The decline in purchased services was largely the result of decreased intermodal-related costs and decreased transportation expenses. Equipment rents increased, primarily the result of lower TTX equity earnings partially offset by decreased intermodal volume-related expenses.

Fuel expense, which includes the cost of locomotive fuel as well as other fuel used in railway operations, decreased primarily due to decreased consumption (down 15%), as well as lower locomotive fuel prices (down 12%).

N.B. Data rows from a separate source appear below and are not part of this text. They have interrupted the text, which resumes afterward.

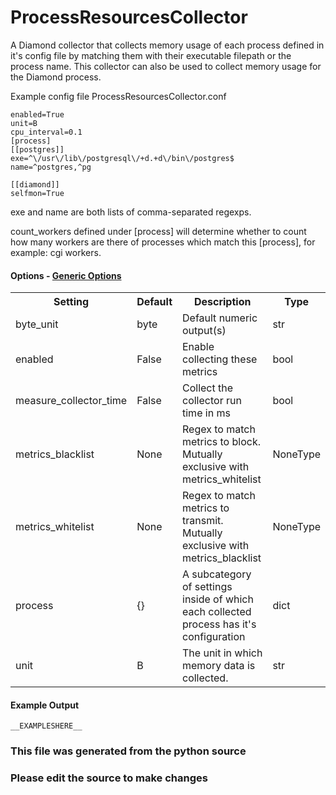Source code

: ProcessResourcesCollector
=====

A Diamond collector that collects memory usage of each process defined in it's
config file by matching them with their executable filepath or the process name.
This collector can also be used to collect memory usage for the Diamond process.

Example config file ProcessResourcesCollector.conf

```
enabled=True
unit=B
cpu_interval=0.1
[process]
[[postgres]]
exe=^\/usr\/lib\/postgresql\/+d.+d\/bin\/postgres$
name=^postgres,^pg

[[diamond]]
selfmon=True
```

exe and name are both lists of comma-separated regexps.

count_workers defined under [process] will determine whether to count how many
workers are there of processes which match this [process],
for example: cgi workers.


#### Options - [Generic Options](Configuration)

<table><tr><th>Setting</th><th>Default</th><th>Description</th><th>Type</th></tr>
<tr><td>byte_unit</td><td>byte</td><td>Default numeric output(s)</td><td>str</td></tr>
<tr><td>enabled</td><td>False</td><td>Enable collecting these metrics</td><td>bool</td></tr>
<tr><td>measure_collector_time</td><td>False</td><td>Collect the collector run time in ms</td><td>bool</td></tr>
<tr><td>metrics_blacklist</td><td>None</td><td>Regex to match metrics to block. Mutually exclusive with metrics_whitelist</td><td>NoneType</td></tr>
<tr><td>metrics_whitelist</td><td>None</td><td>Regex to match metrics to transmit. Mutually exclusive with metrics_blacklist</td><td>NoneType</td></tr>
<tr><td>process</td><td>{}</td><td>A subcategory of settings inside of which each collected process has it's configuration</td><td>dict</td></tr>
<tr><td>unit</td><td>B</td><td>The unit in which memory data is collected.</td><td>str</td></tr>
</table>

#### Example Output

```
__EXAMPLESHERE__
```

### This file was generated from the python source
### Please edit the source to make changes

Materials and other expenses decreased as follows ($ in millions):
First Quarter
2020 2019 % change
Materials $ 72 $ 87 (17 %)
Claims 42 49 (14 %)
Other 52 54 (4 %)
Total $ 166 $ 190 (13 %)

Materials costs decreased, due primarily to lower locomotive repair costs as a result of fewer locomotives in service. Claims expenses decreased, driven by lower costs related to environmental remediation matters. Other expense decreased slightly, as lower gains from sales of operating properties were fully offset by lower travel-related expenses. Gains from operating property sales amounted to $11 million and $17 million in 2020 and 2019, respectively.

Other income – Net

Other income – net decreased $22 million, primarily driven by lower investment returns on corporate-owned life insurance. Coal royalties were also lower due to the completed sale of the natural resource assets in the first quarter of 2020. In 2019, coal royalties were $24 million for the full year.

Income taxes
The first-quarter effective tax rate was 12.6% compared with 21.4% for the same period last year. Both periods benefited from favorable tax benefits on stock-based compensation. The current year reflects a $97 million tax benefit associated with the loss on asset disposal. The current quarter also benefited by a $19 million reduction of taxes upon the resolution of our 2012 amended federal return.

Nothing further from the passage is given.